WHAT YOU NEED TO DO: Among the lines below, output only those between the line holding "unit) -> (exn" and the line holding "This is achieved", inclusive, exactly as written and with no pictures.

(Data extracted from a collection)

-- -- --

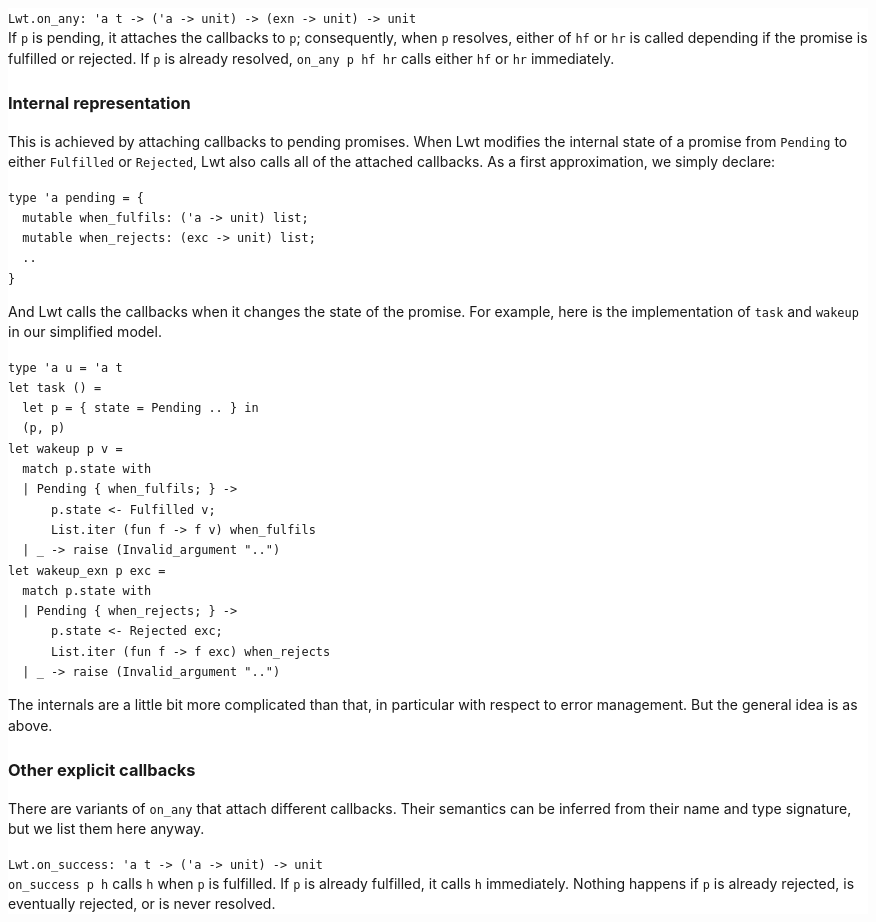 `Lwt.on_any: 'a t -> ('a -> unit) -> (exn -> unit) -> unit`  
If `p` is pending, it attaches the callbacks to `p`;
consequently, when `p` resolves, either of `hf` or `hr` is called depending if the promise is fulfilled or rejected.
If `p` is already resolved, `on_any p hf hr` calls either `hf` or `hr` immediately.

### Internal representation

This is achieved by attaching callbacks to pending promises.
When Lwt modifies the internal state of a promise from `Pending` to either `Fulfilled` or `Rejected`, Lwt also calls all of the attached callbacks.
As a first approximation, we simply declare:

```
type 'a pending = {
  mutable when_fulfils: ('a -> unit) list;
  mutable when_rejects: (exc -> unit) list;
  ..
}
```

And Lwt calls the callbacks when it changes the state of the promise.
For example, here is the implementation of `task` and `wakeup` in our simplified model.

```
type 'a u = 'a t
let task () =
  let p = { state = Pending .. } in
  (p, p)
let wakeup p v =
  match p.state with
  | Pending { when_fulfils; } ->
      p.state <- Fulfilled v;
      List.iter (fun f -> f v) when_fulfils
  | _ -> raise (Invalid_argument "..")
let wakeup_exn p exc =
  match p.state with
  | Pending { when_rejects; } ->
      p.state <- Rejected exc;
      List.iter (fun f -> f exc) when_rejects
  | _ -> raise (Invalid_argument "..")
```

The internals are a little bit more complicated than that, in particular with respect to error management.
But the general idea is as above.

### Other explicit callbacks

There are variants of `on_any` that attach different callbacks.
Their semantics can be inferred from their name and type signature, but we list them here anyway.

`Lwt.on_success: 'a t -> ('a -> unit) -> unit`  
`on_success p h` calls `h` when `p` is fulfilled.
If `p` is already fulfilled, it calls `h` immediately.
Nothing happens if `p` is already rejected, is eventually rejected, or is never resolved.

-- -- --

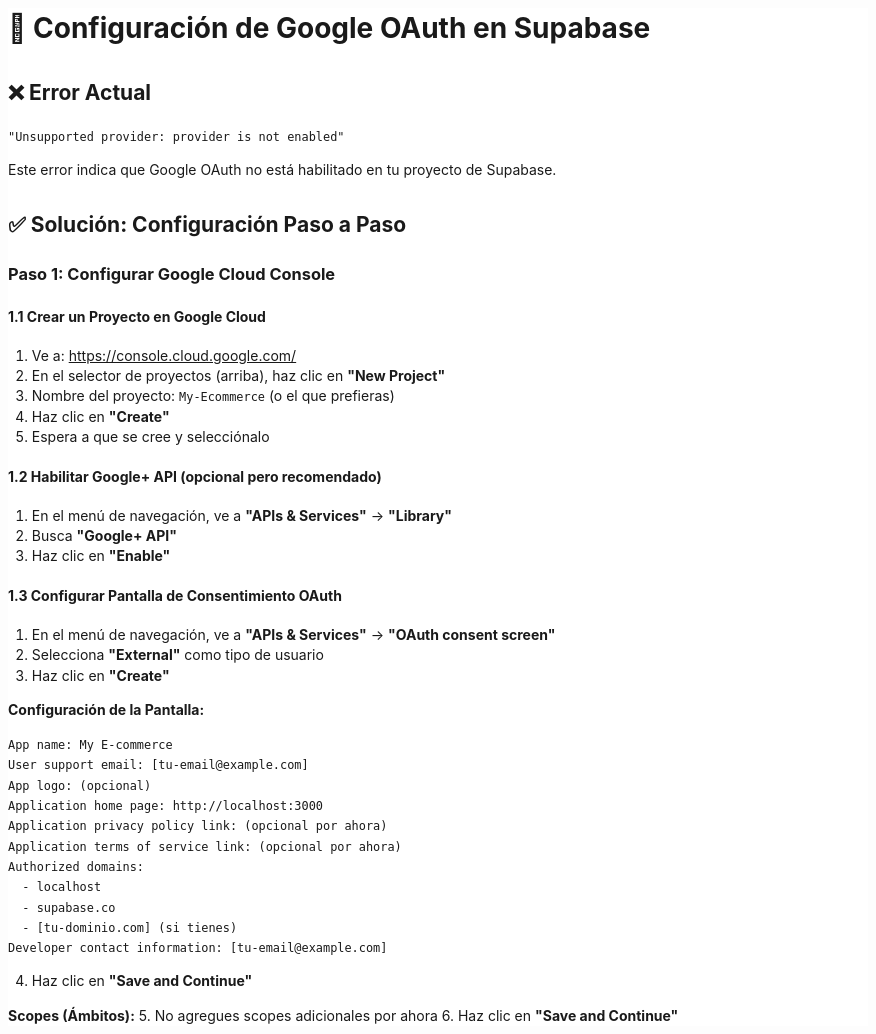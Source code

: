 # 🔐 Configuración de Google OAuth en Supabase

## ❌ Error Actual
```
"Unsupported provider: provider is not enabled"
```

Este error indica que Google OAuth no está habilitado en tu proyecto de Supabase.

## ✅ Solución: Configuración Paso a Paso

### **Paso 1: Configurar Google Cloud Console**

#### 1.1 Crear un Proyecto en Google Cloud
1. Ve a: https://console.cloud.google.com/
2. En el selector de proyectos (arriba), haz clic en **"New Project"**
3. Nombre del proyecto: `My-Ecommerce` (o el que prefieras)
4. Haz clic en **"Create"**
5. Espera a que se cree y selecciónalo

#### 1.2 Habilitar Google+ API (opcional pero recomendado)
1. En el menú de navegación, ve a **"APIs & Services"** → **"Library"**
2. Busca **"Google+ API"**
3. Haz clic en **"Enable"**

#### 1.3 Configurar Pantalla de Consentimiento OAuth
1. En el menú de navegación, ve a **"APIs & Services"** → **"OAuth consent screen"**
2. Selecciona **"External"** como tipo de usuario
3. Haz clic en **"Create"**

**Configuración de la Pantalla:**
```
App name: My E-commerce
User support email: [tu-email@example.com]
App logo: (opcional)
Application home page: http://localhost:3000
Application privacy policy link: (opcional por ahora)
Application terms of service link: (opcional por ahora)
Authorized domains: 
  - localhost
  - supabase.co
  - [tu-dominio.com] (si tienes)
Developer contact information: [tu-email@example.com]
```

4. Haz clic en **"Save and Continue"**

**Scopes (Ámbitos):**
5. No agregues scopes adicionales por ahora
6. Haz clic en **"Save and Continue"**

-- -- --

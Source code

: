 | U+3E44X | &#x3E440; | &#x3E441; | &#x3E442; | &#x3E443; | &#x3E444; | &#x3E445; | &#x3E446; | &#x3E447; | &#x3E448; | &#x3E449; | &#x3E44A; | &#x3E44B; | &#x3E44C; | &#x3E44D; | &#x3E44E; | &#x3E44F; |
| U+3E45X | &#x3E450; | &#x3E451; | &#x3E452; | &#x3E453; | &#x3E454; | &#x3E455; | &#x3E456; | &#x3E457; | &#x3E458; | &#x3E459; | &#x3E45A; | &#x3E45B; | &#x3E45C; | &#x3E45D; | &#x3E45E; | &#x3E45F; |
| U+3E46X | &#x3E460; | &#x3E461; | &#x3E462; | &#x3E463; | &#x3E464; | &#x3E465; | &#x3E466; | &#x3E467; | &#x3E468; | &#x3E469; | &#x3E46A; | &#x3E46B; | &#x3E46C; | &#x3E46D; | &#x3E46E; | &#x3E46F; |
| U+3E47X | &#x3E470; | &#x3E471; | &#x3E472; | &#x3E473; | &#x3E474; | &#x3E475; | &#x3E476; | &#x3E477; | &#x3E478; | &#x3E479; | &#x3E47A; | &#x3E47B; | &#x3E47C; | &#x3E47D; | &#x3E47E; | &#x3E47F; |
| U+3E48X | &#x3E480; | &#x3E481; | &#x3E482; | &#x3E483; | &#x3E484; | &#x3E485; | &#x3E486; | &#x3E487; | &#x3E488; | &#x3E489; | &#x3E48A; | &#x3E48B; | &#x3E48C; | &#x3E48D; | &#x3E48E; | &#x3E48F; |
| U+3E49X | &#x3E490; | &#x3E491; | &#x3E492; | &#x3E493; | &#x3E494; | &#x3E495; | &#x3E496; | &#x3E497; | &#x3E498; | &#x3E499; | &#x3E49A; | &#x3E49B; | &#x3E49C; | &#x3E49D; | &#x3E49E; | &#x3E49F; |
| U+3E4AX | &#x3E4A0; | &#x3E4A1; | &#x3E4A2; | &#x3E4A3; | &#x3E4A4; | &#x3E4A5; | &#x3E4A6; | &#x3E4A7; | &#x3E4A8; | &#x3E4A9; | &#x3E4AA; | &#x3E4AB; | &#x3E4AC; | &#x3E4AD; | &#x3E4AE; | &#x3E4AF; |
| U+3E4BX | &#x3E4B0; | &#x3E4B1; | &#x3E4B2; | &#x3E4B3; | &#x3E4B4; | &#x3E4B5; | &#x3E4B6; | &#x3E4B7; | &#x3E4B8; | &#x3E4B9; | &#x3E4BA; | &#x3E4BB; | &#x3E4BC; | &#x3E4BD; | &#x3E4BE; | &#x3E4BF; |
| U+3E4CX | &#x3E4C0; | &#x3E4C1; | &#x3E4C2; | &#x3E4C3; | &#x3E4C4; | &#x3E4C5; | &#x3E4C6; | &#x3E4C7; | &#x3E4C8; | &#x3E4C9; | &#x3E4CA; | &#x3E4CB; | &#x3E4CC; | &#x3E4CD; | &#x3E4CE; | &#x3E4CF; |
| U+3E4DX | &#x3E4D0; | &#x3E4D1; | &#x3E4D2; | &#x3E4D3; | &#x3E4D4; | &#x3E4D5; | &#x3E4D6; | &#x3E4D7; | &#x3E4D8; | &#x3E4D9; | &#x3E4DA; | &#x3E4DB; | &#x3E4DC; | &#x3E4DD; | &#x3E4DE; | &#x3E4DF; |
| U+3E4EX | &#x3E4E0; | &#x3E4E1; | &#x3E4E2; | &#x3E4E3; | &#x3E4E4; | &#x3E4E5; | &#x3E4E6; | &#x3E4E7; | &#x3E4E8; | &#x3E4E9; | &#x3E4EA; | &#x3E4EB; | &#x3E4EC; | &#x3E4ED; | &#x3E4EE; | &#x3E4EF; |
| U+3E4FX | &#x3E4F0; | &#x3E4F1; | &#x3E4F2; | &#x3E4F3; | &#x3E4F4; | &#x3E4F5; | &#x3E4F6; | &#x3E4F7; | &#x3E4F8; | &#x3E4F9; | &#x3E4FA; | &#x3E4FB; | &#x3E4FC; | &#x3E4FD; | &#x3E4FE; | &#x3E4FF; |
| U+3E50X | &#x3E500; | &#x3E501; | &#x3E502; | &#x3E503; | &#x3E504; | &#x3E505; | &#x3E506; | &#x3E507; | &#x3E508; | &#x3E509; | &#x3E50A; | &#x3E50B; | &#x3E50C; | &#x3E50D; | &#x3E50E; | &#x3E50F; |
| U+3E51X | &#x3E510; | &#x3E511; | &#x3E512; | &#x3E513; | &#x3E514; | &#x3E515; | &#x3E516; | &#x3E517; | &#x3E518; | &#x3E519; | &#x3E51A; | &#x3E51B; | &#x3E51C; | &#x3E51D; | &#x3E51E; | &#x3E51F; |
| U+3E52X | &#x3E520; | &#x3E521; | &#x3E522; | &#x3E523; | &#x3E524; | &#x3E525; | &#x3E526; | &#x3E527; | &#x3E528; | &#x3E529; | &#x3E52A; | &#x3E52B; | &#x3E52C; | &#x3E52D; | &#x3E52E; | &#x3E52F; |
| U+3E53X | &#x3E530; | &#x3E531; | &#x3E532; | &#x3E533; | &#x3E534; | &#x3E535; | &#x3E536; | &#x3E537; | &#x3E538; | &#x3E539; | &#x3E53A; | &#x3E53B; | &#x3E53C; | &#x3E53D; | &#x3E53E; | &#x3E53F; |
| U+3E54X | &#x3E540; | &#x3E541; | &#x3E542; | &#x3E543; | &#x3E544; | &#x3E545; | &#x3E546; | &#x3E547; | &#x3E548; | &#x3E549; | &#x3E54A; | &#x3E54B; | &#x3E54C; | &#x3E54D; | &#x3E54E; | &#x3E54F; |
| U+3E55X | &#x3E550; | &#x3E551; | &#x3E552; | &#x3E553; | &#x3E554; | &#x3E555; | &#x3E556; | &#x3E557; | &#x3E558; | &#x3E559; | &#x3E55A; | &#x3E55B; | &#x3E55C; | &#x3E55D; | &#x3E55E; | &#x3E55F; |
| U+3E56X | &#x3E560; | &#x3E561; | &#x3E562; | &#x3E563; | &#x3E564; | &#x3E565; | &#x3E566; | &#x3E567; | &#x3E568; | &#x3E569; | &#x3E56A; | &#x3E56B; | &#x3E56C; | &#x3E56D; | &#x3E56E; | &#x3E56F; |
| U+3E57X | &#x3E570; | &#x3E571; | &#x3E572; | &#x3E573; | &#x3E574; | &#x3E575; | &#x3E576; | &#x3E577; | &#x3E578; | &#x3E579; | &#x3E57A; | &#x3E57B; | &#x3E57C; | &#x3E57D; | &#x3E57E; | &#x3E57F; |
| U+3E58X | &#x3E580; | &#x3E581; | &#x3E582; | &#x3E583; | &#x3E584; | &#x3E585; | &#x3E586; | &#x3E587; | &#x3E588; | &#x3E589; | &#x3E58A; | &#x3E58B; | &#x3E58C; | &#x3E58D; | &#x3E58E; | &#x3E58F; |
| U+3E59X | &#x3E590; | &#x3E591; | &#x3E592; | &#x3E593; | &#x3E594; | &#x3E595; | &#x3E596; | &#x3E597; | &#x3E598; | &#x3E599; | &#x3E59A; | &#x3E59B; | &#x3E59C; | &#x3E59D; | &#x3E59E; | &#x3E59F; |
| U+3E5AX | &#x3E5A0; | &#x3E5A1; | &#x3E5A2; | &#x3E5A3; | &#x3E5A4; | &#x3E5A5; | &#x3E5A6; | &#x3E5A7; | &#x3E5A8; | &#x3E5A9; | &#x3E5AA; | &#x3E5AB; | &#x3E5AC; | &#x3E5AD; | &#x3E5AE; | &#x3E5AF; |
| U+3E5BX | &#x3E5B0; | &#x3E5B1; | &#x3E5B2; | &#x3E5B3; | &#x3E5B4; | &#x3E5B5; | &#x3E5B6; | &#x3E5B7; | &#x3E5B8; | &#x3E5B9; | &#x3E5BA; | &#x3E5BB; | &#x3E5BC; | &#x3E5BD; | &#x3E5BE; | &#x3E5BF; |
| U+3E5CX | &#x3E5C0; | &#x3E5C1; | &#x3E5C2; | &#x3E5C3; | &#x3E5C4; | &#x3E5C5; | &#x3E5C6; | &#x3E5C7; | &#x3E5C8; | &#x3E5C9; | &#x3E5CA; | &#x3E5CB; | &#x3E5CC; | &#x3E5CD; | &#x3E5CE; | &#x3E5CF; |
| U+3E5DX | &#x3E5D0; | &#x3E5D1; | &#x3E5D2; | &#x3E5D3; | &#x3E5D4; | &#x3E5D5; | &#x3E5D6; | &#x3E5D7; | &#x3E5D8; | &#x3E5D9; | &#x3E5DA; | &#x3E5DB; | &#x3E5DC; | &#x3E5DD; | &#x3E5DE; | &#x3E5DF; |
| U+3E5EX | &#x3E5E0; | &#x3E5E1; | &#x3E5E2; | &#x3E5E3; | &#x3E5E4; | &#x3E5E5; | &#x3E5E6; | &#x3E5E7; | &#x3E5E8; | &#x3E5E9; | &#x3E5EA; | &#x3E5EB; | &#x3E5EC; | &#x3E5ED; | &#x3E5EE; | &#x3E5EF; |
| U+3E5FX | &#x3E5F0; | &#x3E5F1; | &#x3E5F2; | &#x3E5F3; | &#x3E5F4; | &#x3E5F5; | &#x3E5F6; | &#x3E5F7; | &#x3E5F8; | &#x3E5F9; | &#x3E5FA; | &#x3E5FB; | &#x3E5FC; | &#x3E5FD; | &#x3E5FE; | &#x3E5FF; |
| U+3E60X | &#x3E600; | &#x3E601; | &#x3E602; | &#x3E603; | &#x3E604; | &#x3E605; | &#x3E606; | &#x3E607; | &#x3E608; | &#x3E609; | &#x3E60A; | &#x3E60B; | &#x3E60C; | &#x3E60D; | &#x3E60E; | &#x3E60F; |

-- -- --

EXERCISE OUTPUT:
 `Lwt.on_any: 'a t -> ('a -> unit) -> (exn -> unit) -> unit`  
If `p` is pending, it attaches the callbacks to `p`;
consequently, when `p` resolves, either of `hf` or `hr` is called depending if the promise is fulfilled or rejected.
If `p` is already resolved, `on_any p hf hr` calls either `hf` or `hr` immediately.

### Internal representation

This is achieved by attaching callbacks to pending promises.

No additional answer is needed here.